Estimation Theory

\(\def\RR{\mathbb{R}}\) \(\def\CC{\mathbb{C}}\) \(\def\TR{\text{T}}\) \(\def\CO{\text{conv}}\) \(\def\bmat{\left[\begin{matrix}}\) \(\def\emat{\end{matrix}\right]}\) \(\def\bsmat{\left[\begin{smallmatrix}}\) \(\def\esmat{\end{smallmatrix}\right]}\)

  • An observation is defined as: \[y=h(x)+w\] where \(x\in\RR^n\) and \(y\in\RR^m\) denote the unknown vector and the measurement vector. \(h:\RR^n\rightarrow\RR^m\) is a function of \(x\) and \(w\) is the observation noise with the power density \(f\_w(w)\).
  • It is assumed that \(x\) is a random variable with an a priori power density \(f\_x(x)\) before the observation.
  • The goal is to compute the “best” estimation of \(x\) using the observation.

Optimal Estimation

  • The optimal estimation \(\hat x\) is defined based on a cost function \(J\): \[\hat x\_{opt}=\underset{\hat x}{\arg\min} E[J(x-\hat x)]\]
  • Some typical cost functions:
    • Minimum Mean Square Error (\(\hat x\_{MMSE}\)): \[J(x-\hat x)=(x-\hat x)^\TR W(x-\hat x), W>0\]
    • Absolute Value (\(\hat x\_{ABS}\)): \[J(x-\hat x)=|x-\hat x|\]
    • Maximum a Posteriori (\(\hat x\_{MAP}\)): \[J(x-\hat x)=\begin{cases} 0 & \text {if }|x-\hat x|\leq \epsilon \\\\\\ 1 & \text {if }|x-\hat x| \gt \epsilon\end{cases}, \epsilon\rightarrow 0\]
  • It can be shown that: \[\hat x\_{MMSE}(y)=E[x|y]\] \[\int\_{-\infty}^{\hat x\_{ABS}(y)}f\_{x|y}(x|y)dx=\int\_{\hat x\_{ABS}(y)}^{+\infty}f\_{x|y}(x|y)dx\] \[\hat x\_{MAP}=\arg\max\_{x} f\_{x|y}(x|y)\]
  • If the a posteriori density function \(f_{x|y}(x|y)\) has only one maximum and it is symmetric with respect to \(E[x|y]\) then all the above estimates are equal to \(E[x|y]\).
  • In fact, assuming these conditions for \(f_{x|y}(x|y)\), \(E(x|y)\) is the optimal estimation for any cost function \(J\) if \(J(0)=0\) and \(J(x-\hat x)\) is nondecreasing with distance (Sherman’s Theorem).
  • Maximum Likelihood Estimation: \(\hat x\_{ML}\) is the value of \(x\) that maximizes the probability of observing \(y\): \[\hat x_{ML}(y)=\underset{x}{\arg\max} f\_{y|x}(y|x)\]
  • It can be shown that \(\hat x\_{ML}=\hat x\_{MAP}\) if there is no a priori information about \(x\).

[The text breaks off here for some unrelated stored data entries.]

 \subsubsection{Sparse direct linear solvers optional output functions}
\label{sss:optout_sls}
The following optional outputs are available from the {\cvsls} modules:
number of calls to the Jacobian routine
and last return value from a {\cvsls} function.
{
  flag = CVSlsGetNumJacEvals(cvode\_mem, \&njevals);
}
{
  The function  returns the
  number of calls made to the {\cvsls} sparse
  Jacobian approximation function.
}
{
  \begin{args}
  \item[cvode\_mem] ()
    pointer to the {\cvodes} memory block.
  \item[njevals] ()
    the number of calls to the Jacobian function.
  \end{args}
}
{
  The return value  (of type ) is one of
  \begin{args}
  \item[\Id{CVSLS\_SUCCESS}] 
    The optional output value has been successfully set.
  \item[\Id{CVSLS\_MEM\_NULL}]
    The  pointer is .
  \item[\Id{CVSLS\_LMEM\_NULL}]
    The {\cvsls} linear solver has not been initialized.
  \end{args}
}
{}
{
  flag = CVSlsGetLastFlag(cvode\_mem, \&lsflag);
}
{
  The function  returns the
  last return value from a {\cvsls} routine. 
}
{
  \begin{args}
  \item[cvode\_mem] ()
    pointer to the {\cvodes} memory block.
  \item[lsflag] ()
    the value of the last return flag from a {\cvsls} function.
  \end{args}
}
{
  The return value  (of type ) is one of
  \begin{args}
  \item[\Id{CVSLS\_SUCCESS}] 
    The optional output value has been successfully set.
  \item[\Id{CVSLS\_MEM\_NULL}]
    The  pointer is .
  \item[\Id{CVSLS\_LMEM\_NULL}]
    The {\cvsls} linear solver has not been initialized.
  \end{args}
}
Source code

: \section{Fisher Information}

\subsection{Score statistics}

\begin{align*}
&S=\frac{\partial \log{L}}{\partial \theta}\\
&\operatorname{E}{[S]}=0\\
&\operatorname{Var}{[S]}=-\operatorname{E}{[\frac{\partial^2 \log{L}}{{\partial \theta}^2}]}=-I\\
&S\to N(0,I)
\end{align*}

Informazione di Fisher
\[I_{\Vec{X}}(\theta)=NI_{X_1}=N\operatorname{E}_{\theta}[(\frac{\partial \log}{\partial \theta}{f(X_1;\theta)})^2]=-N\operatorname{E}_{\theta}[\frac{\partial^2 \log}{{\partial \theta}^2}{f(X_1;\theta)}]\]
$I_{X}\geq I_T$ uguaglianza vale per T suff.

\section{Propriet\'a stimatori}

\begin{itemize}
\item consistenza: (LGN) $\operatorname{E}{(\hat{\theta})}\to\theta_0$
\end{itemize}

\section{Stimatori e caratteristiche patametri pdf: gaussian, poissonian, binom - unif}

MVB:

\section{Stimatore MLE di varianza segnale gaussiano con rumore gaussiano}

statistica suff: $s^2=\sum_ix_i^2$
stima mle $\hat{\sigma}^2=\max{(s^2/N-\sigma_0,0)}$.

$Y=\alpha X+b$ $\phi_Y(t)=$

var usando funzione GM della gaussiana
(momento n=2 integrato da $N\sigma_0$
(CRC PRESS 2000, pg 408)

Linear Gaussian Observation

  • Consider the following observation: \(y=Ax+Bw\) where \(w\sim\mathcal{N}(0,I\_r)\) is a Gaussian random vector and matrices \(A\_{m\times n}\) and \(B\_{m\times r}\) are known.
  • In this observation, \(x\) is estimable if \(A\) has full column rank otherwise there will be infinite solutions for the problem.
  • If \(BB^\TR\) is invertible, then: \[f\_{y|x}(y|x)=\frac{1}{(2\pi)^{n / 2}|BB^\TR|^{1 / 2}}\exp\left(-\frac{1}{2}\left[(y-Ax)^\TR (BB^\TR)^{-1}(y-Ax)\right]\right)\]
  • The maximum likelihood estimation can be computed as: \[\begin{align}\hat x\_{ML}=&\arg\min_x (y-Ax)^\TR(BB^\TR)^{-1}(y-Ax)\\\\=&(A^\TR(BB^\TR)^{-1}A)^{-1}A^\TR(BB^\TR)^{-1}y\end{align}\]
  • It is very interesting that \(\hat x\_{ML}\) is the Weighted Least Square (WLS) solution to the following equation: \(y=Ax\) with the weight matrix \(W=BB^\TR\) i.e.  \[\hat x\_{WLS}=\arg\min\_x (y-Ax)^\TR W(y-Ax)\]
  • \(\hat x\_{ML}\) is an unbiased estimation: \[b(x)=E[x-\hat x\_{ML}|x]=E[(A^\TR(BB^\TR)^{-1}A)^{-1}A^\TR(BB^\TR)^{-1}y-x|x]=0\]
  • The covariance of the estimation error is: \[P\_e(X)=E[(x-\hat x\_{ML})(x-\hat x\_{ML})^\TR|x]=(A^\TR(BB^\TR)^{-1}A)^{-1}\]
  • \(\hat x\_{ML}\) is efficient in the sense of Cramér Rao bound.
  • Example: Consider the following linear Gaussian observation: \(y=ax+w\) where \(a\) is a nonzero real number and \(w\sim\mathcal{N}(0,r)\) is the observation noise.
  • Maximum a Posteriori Estimation: To compute \(\hat x\_{MAP}\), it is assumed that the a priori density of \(x\) is Gaussian with mean \(m\_x\) and variance \(p\_x\): \[x\sim\mathcal{N}(m\_x,p\_x)\]
  • The conditions of Sherman’s Theorem is satisfied and therefore: \[\begin{align} \hat x\_{MAP}=&E[x|y]\\\\\\ =&m\_x+\frac{p\_{xy}}{p\_y}(y-m\_y)\\\\\\ =&m\_x+\frac{ap\_{x}}{a^2p\_x+r}(y-am\_x)\\\\\\ =&\frac{ap\_xy+m\_xr}{a^2p\_x+r} \end{align}\]
  • Estimation bias: \[b\_{MAP}=E[x-\hat x\_{MAP}]=m\_x-\frac{ap\_xe[y]+rm\_x}{a^2p\_x+r}=m\_x-\frac{a^2p\_xm\_x+rm\_x}{a^2p\_x+r}=0\]
  • Estimation error covariance: \[p\_{MAP}=E[(x-\hat x\_{MAP})^2]=p\_x-\frac{a^2p\_x^2}{a^2p\_x+r}=\frac{p\_xr}{a^2p\_x+r}\]
  • Maximum Likelihood Estimation: For this example, we have: \[f\_{y|x}(y|x)=f\_w(y-ax)=\frac{1}{\sqrt{2\pi r}}\exp(-\frac{(y-ax)^2}{2r})\]
  • With this information: \[\hat x\_{ML}=\arg\max\_x f\_{y|x}(y|x)=\frac{y}{a}\]
  • Estimation bias: \[b\_{ML}=E[x-\hat x\_{ML}|x]=x-\frac{ax}{x}=0\]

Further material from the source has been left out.